# RL-based Language Model Finetuning Demo

This notebook demonstrates the complete pipeline for finetuning language models using Reinforcement Learning with Human Feedback (RLHF).

## Overview
1. Setup and imports
2. Load pretrained model
3. Evaluate base model
4. Supervised finetuning (baseline)
5. PPO-based RL finetuning
6. Compare results

## 1. Setup

In [None]:
import sys
sys.path.append('..')

import torch
import yaml
from src.models import PolicyLM, PolicyConfig, RewardModel
from src.ppo import PPOTrainer, PPOHyperParams
from src.utils import get_device

device = get_device()
print(f"Using device: {device}")

## 2. Load Base Model

In [None]:
# Load configuration
with open('../config/model_config.yaml', 'r') as f:
    model_config = yaml.safe_load(f)

# Initialize base model
base_policy = PolicyLM(PolicyConfig(
    model_name=model_config['model_name'],
    tokenizer_name=model_config['tokenizer_name'],
    max_length=model_config['max_length']
))

print("✓ Base model loaded successfully")

## 3. Test Generation

In [None]:
# Test prompts
test_prompts = [
    "This movie was absolutely",
    "I really enjoyed the",
    "The acting in this film was"
]

# Generate completions
print("Base Model Generations:")
print("=" * 60)
responses = base_policy.generate(test_prompts, max_new_tokens=20)
for prompt, response in zip(test_prompts, responses):
    print(f"Prompt: {prompt}")
    print(f"Response: {response}")
    print("-" * 60)

## 4. Initialize Reward Model

In [None]:
# Load reward config
with open('../config/reward_config.yaml', 'r') as f:
    reward_config = yaml.safe_load(f)

# Initialize reward model
reward_model = RewardModel(
    model_name=reward_config['reward_model']['name'],
    w_sentiment=reward_config['weights']['sentiment'],
    w_repetition=reward_config['weights']['repetition'],
    w_length=reward_config['weights']['length'],
    min_tokens=reward_config['length_target']['min_tokens'],
    max_tokens=reward_config['length_target']['max_tokens']
)

print("✓ Reward model loaded successfully")

## 5. Evaluate Base Model Rewards

In [None]:
# Compute rewards for base model generations
rewards = reward_model.compute_reward(responses)
sentiments = reward_model.sentiment_score(responses)

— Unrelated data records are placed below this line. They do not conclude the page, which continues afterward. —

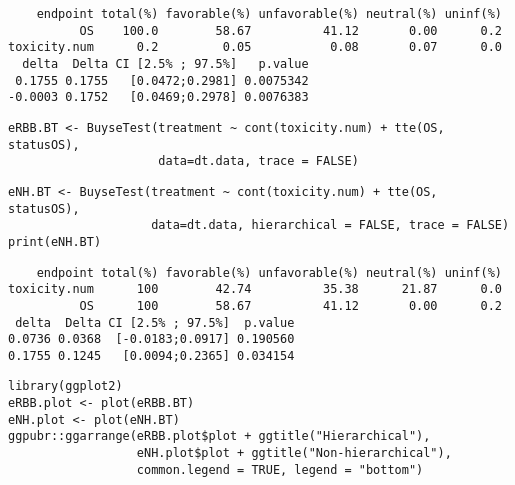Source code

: \documentclass[12pt]{article}
\begin{document}
\begin{verbatim}
    endpoint total(%) favorable(%) unfavorable(%) neutral(%) uninf(%)
          OS    100.0        58.67          41.12       0.00      0.2
toxicity.num      0.2         0.05           0.08       0.07      0.0
  delta  Delta CI [2.5% ; 97.5%]   p.value
 0.1755 0.1755   [0.0472;0.2981] 0.0075342
-0.0003 0.1752   [0.0469;0.2978] 0.0076383
\end{verbatim}


\lstset{language=r,label= ,caption= ,captionpos=b,numbers=none}
\begin{lstlisting}
eRBB.BT <- BuyseTest(treatment ~ cont(toxicity.num) + tte(OS, statusOS),
                     data=dt.data, trace = FALSE)
\end{lstlisting}

\lstset{language=r,label= ,caption= ,captionpos=b,numbers=none}
\begin{lstlisting}
eNH.BT <- BuyseTest(treatment ~ cont(toxicity.num) + tte(OS, statusOS),
                    data=dt.data, hierarchical = FALSE, trace = FALSE)
print(eNH.BT)
\end{lstlisting}

\begin{verbatim}
    endpoint total(%) favorable(%) unfavorable(%) neutral(%) uninf(%)
toxicity.num      100        42.74          35.38      21.87      0.0
          OS      100        58.67          41.12       0.00      0.2
 delta  Delta CI [2.5% ; 97.5%]  p.value
0.0736 0.0368  [-0.0183;0.0917] 0.190560
0.1755 0.1245   [0.0094;0.2365] 0.034154
\end{verbatim}


\lstset{language=r,label= ,caption= ,captionpos=b,numbers=none}
\begin{lstlisting}
library(ggplot2)
eRBB.plot <- plot(eRBB.BT)
eNH.plot <- plot(eNH.BT)
ggpubr::ggarrange(eRBB.plot$plot + ggtitle("Hierarchical"),
                  eNH.plot$plot + ggtitle("Non-hierarchical"),
                  common.legend = TRUE, legend = "bottom")
\end{lstlisting}
\end{document}
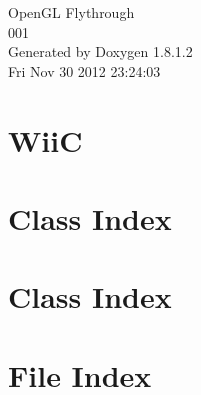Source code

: \documentclass{book}
\begin{document}
\hypersetup{pageanchor=false,citecolor=blue}
\begin{titlepage}
\vspace*{7cm}
\begin{center}
{\Large Open\-G\-L Flythrough \\[1ex]\large 001 }\\
\vspace*{1cm}
{\large Generated by Doxygen 1.8.1.2}\\
\vspace*{0.5cm}
{\small Fri Nov 30 2012 23:24:03}\\
\end{center}
\end{titlepage}
\clearemptydoublepage
{}
\tableofcontents
\clearemptydoublepage
{}
\hypersetup{pageanchor=true,citecolor=blue}
\chapter{Wii\-C}
\label{index}\hypertarget{index}{}
\chapter{Class Index}

\chapter{Class Index}

\chapter{File Index}

\end{document}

print("Base Model Evaluation:")
print("=" * 60)
for i, (response, reward, sentiment) in enumerate(zip(responses, rewards, sentiments)):
    print(f"Example {i+1}:")
    print(f"  Response: {response}")
    print(f"  Reward: {reward:.4f}")
    print(f"  Sentiment: {sentiment:.4f}")
    print("-" * 60)

print(f"\nAverage Reward: {rewards.mean():.4f}")
print(f"Average Sentiment: {sentiments.mean():.4f}")

## 6. Visualize Training Progress (if models are trained)

If you've already trained models, you can visualize the results:

In [None]:
import json
import matplotlib.pyplot as plt
import os

# Check if training stats exist
stats_path = '../models/policy_ppo/training_stats.json'
if os.path.exists(stats_path):
    with open(stats_path, 'r') as f:
        stats = json.load(f)
    
    # Plot reward progression
    rewards = [s['reward'] for s in stats]
    plt.figure(figsize=(10, 6))
    plt.plot(rewards, linewidth=2)
    plt.xlabel('Update Step')
    plt.ylabel('Average Reward')
    plt.title('PPO Training: Reward Progression')
    plt.grid(True, alpha=0.3)
    plt.show()
else:
    print("No training stats found. Train the model first using:")
    print("  bash scripts/run_ppo.sh")

## 7. Compare Models (if trained)

Load and compare base, SFT, and PPO models:

In [None]:
# Load comparison results if available
comparison_path = '../results/comparison.json'
if os.path.exists(comparison_path):
    with open(comparison_path, 'r') as f:
        comparison = json.load(f)
    
    print("Model Comparison:")
    print("=" * 60)
    for model_name, metrics in comparison['summary'].items():
        print(f"\n{model_name.upper()} Model:")
        for metric, value in metrics.items():
            print(f"  {metric}: {value:.4f}")
    
    # Visualize comparison
    models = list(comparison['summary'].keys())
    rewards = [comparison['summary'][m]['mean_reward'] for m in models]
    sentiments = [comparison['summary'][m]['mean_sentiment'] for m in models]
    
    fig, (ax1, ax2) = plt.subplots(1, 2, figsize=(14, 5))
    
    ax1.bar(models, rewards, color=['blue', 'orange', 'green'])
    ax1.set_ylabel('Average Reward')
    ax1.set_title('Mean Reward Comparison')
    ax1.grid(True, alpha=0.3, axis='y')
    
    ax2.bar(models, sentiments, color=['blue', 'orange', 'green'])
    ax2.set_ylabel('Average Sentiment')
    ax2.set_title('Mean Sentiment Comparison')
    ax2.grid(True, alpha=0.3, axis='y')
    
    plt.tight_layout()
    plt.show()
else:
    print("No comparison results found. Run evaluation first using:")
    print("  bash scripts/run_eval.sh --base --sft models/policy_sft --ppo models/policy_ppo/final")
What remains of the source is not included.